▸ **Problem description**
The answer must be an exact copy of the lines from the one holding "- CSS Preprocessor" through the final line of the entries, and nothing else.
*** Opening Extracted information ***
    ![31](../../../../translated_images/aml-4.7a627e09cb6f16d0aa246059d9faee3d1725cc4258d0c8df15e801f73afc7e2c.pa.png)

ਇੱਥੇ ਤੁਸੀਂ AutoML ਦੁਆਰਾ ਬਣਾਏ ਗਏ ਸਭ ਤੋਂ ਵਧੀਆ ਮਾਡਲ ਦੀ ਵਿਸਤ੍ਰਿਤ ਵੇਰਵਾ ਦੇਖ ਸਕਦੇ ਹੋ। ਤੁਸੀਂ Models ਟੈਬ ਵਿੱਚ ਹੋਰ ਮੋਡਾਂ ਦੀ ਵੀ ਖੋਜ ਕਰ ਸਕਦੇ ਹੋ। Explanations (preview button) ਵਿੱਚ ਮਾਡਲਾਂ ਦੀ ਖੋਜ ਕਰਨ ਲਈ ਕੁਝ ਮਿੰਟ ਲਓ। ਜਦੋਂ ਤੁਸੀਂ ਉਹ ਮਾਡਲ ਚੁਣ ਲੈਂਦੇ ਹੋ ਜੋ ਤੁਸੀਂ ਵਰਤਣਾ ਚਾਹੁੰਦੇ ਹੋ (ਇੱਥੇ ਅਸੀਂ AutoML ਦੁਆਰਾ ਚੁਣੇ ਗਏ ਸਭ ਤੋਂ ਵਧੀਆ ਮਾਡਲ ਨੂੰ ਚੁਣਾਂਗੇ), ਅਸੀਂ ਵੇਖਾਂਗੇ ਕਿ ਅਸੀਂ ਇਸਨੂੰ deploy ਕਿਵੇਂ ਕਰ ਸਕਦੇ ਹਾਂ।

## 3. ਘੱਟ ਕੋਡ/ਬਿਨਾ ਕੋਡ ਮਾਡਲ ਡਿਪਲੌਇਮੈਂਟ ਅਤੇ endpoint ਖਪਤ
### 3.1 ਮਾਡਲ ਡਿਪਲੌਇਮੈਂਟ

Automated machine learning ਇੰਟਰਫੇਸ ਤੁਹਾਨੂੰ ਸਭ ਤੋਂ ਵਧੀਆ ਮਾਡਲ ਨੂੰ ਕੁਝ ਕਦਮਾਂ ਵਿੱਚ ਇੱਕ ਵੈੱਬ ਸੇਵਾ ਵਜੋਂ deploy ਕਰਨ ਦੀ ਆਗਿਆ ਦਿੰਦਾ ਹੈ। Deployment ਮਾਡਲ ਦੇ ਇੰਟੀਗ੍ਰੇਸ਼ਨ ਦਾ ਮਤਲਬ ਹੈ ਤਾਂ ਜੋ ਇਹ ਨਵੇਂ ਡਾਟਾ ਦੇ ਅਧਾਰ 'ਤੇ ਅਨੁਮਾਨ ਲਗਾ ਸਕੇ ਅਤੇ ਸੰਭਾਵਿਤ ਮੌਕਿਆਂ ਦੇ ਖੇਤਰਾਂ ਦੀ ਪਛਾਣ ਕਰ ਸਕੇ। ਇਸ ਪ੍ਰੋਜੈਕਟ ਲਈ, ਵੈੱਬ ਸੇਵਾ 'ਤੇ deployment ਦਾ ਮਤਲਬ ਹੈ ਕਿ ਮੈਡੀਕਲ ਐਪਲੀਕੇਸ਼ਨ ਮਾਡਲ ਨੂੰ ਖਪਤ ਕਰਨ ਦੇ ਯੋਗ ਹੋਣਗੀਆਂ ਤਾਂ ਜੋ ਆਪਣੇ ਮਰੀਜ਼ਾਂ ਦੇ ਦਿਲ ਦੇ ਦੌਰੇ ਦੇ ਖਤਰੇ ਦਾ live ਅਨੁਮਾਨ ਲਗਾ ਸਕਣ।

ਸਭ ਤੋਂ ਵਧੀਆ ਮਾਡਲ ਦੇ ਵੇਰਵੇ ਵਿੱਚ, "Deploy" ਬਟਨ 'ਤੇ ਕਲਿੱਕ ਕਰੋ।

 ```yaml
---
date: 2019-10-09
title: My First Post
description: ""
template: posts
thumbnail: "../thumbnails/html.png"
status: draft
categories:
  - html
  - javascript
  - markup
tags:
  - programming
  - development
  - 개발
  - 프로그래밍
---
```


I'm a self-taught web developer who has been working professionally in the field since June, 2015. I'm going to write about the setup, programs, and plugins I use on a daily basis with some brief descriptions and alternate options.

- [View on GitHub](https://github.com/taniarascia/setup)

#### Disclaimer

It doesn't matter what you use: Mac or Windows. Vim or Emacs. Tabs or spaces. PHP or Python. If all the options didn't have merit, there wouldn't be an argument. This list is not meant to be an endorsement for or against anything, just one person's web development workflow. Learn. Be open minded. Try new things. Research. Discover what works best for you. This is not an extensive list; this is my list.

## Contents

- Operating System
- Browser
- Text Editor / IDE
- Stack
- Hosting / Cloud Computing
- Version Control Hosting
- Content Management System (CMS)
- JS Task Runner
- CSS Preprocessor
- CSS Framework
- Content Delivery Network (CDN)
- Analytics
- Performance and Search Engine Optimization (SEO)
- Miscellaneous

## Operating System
*** Closing Extracted information ***
▸ **Task answer**
- CSS Preprocessor
- CSS Framework
- Content Delivery Network (CDN)
- Analytics
- Performance and Search Engine Optimization (SEO)
- Miscellaneous

## Operating System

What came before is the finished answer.